FormatExtensionsNotes
PDF.pdfScanned and text-based PDFs are both supported.
Spreadsheets.xlsx, .xls, .csvEach sheet or file is parsed for product data.
Images.jpg, .png, .webpOCR extracts text from images.
Documents.docx, .docWord documents are parsed for content.

Upload flow

1

Upload the file

Send the file as multipart/form-data to POST /v1/files. Maximum size is 1 GB.
2

Get the file ID

The response includes an id field.
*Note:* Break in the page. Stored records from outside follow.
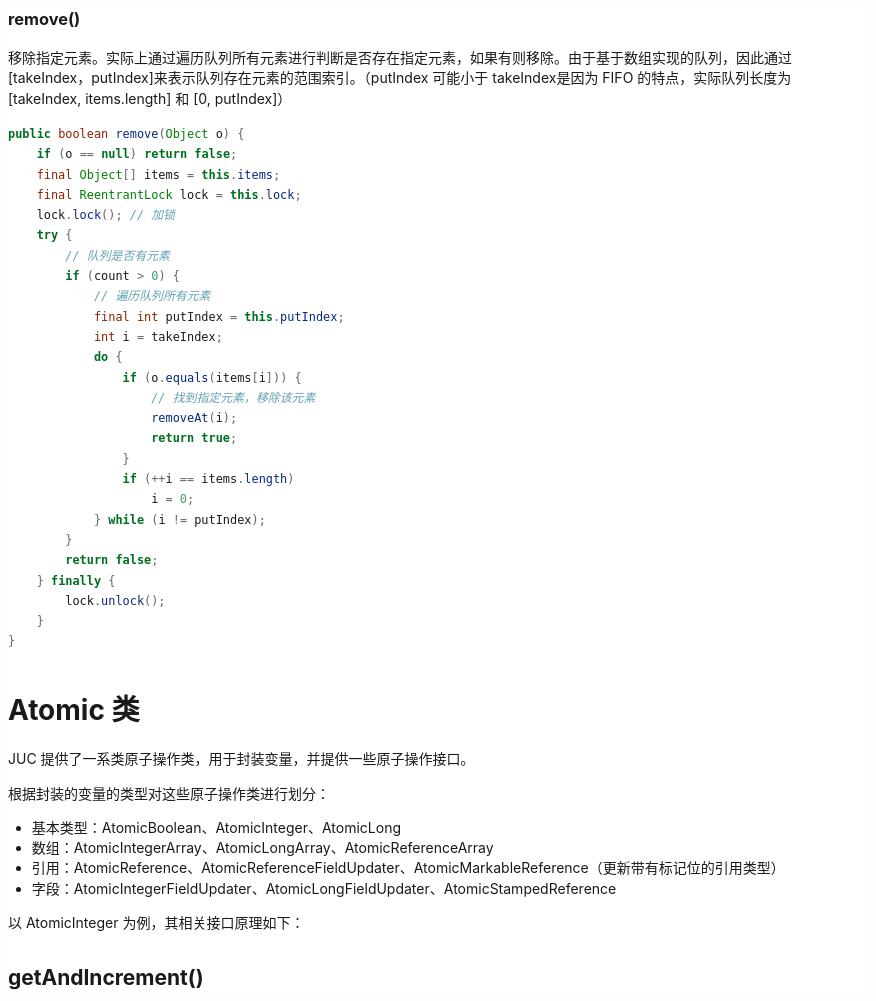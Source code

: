 

### remove()

移除指定元素。实际上通过遍历队列所有元素进行判断是否存在指定元素，如果有则移除。由于基于数组实现的队列，因此通过 [takeIndex，putIndex]来表示队列存在元素的范围索引。（putIndex 可能小于 takeIndex是因为 FIFO 的特点，实际队列长度为 [takeIndex, items.length] 和 [0, putIndex]）

```java
public boolean remove(Object o) {
    if (o == null) return false;
    final Object[] items = this.items;
    final ReentrantLock lock = this.lock;
    lock.lock(); // 加锁
    try {
        // 队列是否有元素
        if (count > 0) {
            // 遍历队列所有元素
            final int putIndex = this.putIndex;
            int i = takeIndex;
            do {
                if (o.equals(items[i])) {
                    // 找到指定元素，移除该元素
                    removeAt(i);
                    return true;
                }
                if (++i == items.length)
                    i = 0;
            } while (i != putIndex);
        }
        return false;
    } finally {
        lock.unlock();
    }
}
```



# Atomic 类

JUC 提供了一系类原子操作类，用于封装变量，并提供一些原子操作接口。

根据封装的变量的类型对这些原子操作类进行划分：

* 基本类型：AtomicBoolean、AtomicInteger、AtomicLong
* 数组：AtomicIntegerArray、AtomicLongArray、AtomicReferenceArray
* 引用：AtomicReference、AtomicReferenceFieldUpdater、AtomicMarkableReference（更新带有标记位的引用类型）
* 字段：AtomicIntegerFieldUpdater、AtomicLongFieldUpdater、AtomicStampedReference



以 AtomicInteger 为例，其相关接口原理如下：

## getAndIncrement()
Store this for the next step.
3

Create a table

Pass the file ID in the file_ids array when creating a table.

Example

const file = new File([buffer], "catalog.pdf", { type: "application/pdf" });
const uploaded = await client.files.upload(file, "catalog.pdf");

const table = await client.tables.create({
  schema_id: "schema_abc",
  name: "My Catalog",
  file_ids: [uploaded.id],
});

Alternative sources

If you do not want to upload files, you can also provide:
  • URLs — Pass file_urls with publicly accessible URLs. Lasso downloads and processes them server-side.
  • Text — Pass source_text with raw text content for extraction.

Managing files

Files can be listed and deleted through the Files API. Deleting a file does not affect tables that were already created from it.